Well, I guess I need to add this to my list!  I have a couple of Elder's earlier Elgar releases with the orchestra and they are marvelous.  (I am especially fond of their version of In the South.)

Paul Groves is one of my favorite "newish" singers, after hearing him in the title role of a concert version of Candide.  Then I saw him as Tom in The Rake's Progress--also excellent in that.

Thanks for the comments; this new release sounds most enticing.

--Bruce

knight66

Thanks Bruce, despite a fair bit of competition, I think it is my record of the year, or discs of the year now I guess!

Mike
DavidW: Yeah Mike doesn't get angry, he gets even.
I wasted time: and time wasted me.

bhodges

I should have added that I don't know the piece at all--whether by Barbirolli or anyone else.  But there is very little Elgar I've heard that I haven't liked.

--Bruce

Dundonnell

Any particular works that you don't know that I can help you with, Mike?

Dancing Divertimentian

Quote from: Dundonnell on December 11, 2008, 06:58:53 AM
I think that renaming the thread might now be a good idea :)

Renamed!

QuoteSorry to hear that you are unwell :( Get better soon :)


Thanks, Dundonnell. :) My wife and I both fell ill and recovery has been slow. Any day now, though.

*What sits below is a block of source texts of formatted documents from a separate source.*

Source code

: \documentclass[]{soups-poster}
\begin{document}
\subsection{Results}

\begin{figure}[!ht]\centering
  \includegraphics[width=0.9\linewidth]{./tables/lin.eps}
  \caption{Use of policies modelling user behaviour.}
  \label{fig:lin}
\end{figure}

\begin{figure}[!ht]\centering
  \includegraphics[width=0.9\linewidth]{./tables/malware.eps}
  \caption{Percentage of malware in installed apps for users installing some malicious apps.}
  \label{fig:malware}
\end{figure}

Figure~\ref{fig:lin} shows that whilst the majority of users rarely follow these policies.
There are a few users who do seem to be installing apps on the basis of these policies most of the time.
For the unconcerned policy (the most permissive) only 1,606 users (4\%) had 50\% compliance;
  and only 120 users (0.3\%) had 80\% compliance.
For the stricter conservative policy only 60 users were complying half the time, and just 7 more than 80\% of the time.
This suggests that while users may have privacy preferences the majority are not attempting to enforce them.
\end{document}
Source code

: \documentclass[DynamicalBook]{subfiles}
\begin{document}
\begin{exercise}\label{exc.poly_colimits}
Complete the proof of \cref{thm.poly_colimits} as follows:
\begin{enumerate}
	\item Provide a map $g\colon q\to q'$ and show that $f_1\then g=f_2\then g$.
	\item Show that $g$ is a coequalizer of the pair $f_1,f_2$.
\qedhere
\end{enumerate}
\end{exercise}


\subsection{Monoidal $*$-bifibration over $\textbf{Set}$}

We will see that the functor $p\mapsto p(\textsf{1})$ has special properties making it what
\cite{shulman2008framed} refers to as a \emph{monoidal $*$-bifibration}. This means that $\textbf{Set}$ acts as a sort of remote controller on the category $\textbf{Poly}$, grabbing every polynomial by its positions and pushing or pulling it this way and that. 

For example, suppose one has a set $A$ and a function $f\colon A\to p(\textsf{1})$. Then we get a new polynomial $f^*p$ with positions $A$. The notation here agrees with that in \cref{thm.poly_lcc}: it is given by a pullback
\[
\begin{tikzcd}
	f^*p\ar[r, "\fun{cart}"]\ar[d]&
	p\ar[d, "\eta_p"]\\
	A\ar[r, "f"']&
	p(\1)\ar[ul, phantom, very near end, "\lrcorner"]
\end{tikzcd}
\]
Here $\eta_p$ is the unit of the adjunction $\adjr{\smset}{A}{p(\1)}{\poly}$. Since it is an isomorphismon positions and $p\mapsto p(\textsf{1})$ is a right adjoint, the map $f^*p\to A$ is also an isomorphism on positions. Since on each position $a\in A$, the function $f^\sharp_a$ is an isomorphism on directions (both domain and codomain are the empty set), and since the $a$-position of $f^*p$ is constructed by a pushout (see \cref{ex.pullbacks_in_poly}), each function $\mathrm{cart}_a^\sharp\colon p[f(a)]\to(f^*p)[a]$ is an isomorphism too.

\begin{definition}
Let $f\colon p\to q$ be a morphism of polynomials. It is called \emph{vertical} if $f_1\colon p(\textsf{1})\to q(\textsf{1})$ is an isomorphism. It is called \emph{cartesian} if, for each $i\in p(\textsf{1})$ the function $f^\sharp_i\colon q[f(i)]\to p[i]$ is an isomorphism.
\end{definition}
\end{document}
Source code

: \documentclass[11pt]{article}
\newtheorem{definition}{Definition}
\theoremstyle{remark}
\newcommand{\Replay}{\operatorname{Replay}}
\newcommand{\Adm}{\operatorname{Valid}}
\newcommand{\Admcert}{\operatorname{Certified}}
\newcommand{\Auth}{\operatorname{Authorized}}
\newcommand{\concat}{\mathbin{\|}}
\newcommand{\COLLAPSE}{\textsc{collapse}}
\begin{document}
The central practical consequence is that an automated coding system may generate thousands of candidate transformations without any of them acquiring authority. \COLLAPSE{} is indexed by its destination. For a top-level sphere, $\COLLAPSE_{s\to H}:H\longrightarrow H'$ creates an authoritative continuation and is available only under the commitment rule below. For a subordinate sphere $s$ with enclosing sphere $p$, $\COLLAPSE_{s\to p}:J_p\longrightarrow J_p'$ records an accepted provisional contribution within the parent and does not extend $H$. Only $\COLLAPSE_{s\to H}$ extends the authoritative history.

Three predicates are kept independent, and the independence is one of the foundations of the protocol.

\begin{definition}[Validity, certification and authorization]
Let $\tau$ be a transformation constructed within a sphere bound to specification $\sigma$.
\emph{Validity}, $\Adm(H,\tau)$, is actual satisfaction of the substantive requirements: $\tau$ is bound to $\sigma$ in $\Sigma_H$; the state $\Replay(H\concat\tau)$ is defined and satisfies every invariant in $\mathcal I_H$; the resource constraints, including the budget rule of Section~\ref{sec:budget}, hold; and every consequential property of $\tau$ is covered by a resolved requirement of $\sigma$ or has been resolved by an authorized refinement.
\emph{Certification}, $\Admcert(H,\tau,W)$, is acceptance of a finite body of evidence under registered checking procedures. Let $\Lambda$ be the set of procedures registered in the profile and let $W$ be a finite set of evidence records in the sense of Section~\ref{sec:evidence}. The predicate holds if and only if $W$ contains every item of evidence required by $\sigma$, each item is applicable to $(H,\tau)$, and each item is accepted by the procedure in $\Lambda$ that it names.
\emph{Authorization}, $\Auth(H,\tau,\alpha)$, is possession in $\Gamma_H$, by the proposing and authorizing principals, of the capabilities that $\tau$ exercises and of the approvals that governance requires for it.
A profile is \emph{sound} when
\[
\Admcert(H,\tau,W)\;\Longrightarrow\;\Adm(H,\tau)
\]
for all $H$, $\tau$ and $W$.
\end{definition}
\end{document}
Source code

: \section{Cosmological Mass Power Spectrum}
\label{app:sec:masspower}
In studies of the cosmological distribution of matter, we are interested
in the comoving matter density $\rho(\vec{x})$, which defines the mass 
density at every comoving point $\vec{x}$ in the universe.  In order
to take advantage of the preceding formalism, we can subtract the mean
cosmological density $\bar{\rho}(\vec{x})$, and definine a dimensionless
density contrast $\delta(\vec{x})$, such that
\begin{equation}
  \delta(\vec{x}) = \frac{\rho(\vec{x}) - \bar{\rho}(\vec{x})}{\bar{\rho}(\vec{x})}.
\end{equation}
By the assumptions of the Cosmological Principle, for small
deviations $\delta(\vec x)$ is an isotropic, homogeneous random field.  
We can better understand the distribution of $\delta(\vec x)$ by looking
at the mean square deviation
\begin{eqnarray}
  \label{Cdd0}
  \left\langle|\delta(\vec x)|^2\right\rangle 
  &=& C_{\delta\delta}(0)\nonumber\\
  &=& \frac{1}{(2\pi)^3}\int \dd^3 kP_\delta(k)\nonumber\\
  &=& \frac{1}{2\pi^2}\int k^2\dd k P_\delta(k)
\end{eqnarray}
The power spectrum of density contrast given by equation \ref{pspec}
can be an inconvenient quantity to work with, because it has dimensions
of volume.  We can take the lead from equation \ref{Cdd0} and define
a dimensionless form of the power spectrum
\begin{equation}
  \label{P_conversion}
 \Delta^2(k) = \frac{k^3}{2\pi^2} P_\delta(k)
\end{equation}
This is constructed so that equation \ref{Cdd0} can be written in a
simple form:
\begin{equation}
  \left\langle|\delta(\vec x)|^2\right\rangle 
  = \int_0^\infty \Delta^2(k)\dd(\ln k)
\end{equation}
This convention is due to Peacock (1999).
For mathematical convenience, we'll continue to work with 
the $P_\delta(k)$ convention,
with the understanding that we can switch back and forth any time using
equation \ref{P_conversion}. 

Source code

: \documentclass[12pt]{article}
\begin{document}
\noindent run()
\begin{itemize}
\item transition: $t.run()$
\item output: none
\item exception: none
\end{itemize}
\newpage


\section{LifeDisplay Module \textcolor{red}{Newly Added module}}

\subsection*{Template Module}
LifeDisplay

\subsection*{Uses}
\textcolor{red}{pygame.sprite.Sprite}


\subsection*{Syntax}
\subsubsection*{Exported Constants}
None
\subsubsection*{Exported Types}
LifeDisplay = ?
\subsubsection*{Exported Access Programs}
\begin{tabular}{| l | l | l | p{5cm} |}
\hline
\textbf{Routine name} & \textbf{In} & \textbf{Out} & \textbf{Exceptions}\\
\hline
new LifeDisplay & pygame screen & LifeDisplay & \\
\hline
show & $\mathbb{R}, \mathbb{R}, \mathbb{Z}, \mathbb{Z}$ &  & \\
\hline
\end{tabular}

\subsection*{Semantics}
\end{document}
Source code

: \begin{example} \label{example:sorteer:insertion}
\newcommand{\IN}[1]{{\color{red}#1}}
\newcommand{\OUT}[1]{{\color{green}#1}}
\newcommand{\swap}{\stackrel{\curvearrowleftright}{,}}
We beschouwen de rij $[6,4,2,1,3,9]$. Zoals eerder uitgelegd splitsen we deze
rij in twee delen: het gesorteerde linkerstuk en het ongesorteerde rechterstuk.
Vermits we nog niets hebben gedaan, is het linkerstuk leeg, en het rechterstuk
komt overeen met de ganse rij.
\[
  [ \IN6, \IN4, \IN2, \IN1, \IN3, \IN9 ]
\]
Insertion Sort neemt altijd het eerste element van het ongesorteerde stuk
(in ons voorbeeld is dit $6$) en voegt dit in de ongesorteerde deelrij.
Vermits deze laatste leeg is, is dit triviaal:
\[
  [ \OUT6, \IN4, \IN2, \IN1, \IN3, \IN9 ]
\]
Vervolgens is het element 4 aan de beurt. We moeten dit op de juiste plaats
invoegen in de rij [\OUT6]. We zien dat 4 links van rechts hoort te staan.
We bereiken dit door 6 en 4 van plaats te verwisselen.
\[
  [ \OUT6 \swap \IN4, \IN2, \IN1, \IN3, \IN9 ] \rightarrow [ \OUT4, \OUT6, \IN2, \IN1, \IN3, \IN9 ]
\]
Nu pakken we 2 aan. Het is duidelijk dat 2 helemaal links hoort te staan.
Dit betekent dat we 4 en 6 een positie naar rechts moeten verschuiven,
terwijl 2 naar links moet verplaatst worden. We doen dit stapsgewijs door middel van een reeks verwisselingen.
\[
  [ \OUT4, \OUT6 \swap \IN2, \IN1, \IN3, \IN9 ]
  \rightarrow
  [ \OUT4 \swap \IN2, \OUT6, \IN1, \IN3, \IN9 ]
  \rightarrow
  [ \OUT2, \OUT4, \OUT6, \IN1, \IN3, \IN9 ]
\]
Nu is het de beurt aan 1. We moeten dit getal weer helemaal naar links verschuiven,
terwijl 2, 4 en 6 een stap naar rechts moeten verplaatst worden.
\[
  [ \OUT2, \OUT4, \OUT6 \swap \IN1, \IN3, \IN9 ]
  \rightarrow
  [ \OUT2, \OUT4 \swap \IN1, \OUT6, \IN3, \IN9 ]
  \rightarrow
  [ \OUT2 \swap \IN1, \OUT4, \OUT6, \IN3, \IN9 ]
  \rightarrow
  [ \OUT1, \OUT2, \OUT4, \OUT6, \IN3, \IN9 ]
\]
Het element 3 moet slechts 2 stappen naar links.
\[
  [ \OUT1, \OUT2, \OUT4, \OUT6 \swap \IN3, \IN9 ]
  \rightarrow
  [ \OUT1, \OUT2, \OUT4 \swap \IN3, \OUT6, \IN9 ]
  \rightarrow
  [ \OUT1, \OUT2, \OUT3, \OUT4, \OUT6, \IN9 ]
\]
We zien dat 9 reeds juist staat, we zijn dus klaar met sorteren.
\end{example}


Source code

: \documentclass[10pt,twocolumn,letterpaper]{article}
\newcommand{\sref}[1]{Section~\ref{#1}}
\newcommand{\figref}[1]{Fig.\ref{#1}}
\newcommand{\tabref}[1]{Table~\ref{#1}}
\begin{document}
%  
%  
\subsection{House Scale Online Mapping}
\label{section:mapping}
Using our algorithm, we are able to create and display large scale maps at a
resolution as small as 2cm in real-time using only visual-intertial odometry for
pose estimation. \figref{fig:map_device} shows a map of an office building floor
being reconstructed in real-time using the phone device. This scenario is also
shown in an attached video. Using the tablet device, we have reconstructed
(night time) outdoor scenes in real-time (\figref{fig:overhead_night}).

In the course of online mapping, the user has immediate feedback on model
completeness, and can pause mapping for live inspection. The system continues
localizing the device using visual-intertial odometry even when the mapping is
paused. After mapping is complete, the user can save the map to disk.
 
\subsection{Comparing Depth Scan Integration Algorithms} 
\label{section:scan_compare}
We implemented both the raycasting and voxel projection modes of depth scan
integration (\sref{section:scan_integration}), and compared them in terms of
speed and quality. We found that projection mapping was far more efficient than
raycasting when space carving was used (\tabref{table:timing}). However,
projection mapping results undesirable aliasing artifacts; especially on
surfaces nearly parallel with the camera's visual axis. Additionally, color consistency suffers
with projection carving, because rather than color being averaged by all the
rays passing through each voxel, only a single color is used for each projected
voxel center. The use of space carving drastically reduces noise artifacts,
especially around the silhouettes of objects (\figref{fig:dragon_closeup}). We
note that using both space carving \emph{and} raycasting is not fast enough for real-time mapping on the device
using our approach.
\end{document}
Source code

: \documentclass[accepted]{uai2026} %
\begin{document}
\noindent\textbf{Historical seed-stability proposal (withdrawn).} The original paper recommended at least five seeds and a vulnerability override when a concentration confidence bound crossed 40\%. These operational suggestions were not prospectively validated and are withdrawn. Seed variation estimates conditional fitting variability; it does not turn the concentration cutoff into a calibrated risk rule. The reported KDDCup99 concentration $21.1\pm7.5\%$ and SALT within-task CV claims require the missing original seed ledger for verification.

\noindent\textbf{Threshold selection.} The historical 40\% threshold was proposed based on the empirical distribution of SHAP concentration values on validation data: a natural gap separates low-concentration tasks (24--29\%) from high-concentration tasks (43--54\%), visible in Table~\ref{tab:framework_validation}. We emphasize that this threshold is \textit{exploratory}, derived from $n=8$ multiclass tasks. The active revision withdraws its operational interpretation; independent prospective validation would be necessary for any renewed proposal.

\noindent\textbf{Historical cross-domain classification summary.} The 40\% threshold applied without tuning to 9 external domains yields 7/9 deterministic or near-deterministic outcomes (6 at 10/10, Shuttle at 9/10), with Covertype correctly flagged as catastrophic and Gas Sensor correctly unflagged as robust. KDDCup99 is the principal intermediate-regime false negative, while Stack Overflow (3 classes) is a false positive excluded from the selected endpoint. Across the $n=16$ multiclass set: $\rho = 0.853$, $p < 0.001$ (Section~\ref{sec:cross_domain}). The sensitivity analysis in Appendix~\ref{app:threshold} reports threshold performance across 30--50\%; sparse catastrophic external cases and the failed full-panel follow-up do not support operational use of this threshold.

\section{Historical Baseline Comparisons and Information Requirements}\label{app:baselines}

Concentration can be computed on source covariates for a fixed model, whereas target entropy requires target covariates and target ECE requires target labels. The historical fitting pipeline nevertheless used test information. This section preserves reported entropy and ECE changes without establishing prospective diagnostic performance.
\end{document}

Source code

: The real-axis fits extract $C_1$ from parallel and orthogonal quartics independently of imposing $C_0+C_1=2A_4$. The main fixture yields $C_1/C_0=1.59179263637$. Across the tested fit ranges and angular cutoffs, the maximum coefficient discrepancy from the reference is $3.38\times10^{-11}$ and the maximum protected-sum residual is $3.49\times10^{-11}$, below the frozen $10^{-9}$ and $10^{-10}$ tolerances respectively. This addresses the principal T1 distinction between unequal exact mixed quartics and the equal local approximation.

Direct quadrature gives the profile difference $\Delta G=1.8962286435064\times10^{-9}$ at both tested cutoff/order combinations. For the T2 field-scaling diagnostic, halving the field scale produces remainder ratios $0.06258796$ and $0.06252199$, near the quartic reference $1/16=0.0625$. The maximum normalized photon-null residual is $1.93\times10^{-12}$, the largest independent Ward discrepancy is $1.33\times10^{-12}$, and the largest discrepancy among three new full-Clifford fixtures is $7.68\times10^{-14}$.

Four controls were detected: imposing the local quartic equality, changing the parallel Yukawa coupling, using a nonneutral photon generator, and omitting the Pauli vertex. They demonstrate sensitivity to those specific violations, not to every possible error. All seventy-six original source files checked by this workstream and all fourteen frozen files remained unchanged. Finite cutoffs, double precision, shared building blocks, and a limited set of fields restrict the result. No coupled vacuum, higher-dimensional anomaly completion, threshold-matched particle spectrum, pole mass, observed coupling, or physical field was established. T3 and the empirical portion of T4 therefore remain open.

Veit Bach-a baker who found his greatest pleasure in a little cittern which he took with him even into the mill and played while the grinding was going on. In this way he had a chance to have the rhythm drilled into him. And this was the beginning of a musical inclination in his descendants. JS Bach

Christo

Quote from: erato on December 08, 2008, 08:42:27 AM
Anybody heard Der Jona Sendung by Tobias on BIS? I remember Martin Anderson was mightily impressed by it once upon a time.

Yes, I used to play it quite often, and yes, a handful of critics where overwhelmed at it's world premiere (more or less so) back in 1995, after a neglect of some 75 years. I find it very hard to classify the piece, it's like a Händel meets Brahms meets Sibelius meets .... Some parts are very special and quite unique indeed, but large other parts less so. I'll hve to return to it again.
... music is not only an 'entertainment', nor a mere luxury, but a necessity of the spiritual if not of the physical life, an opening of those magic casements through which we can catch a glimpse of that country where ultimate reality will be found.    RVW, 1948

knight66

William Mathias-'Lux Aeterna'
Suk 'Epilogue'
Arthur Honegger:    "Cris du Monde"
                           "Jeanne d'Arc au bucher"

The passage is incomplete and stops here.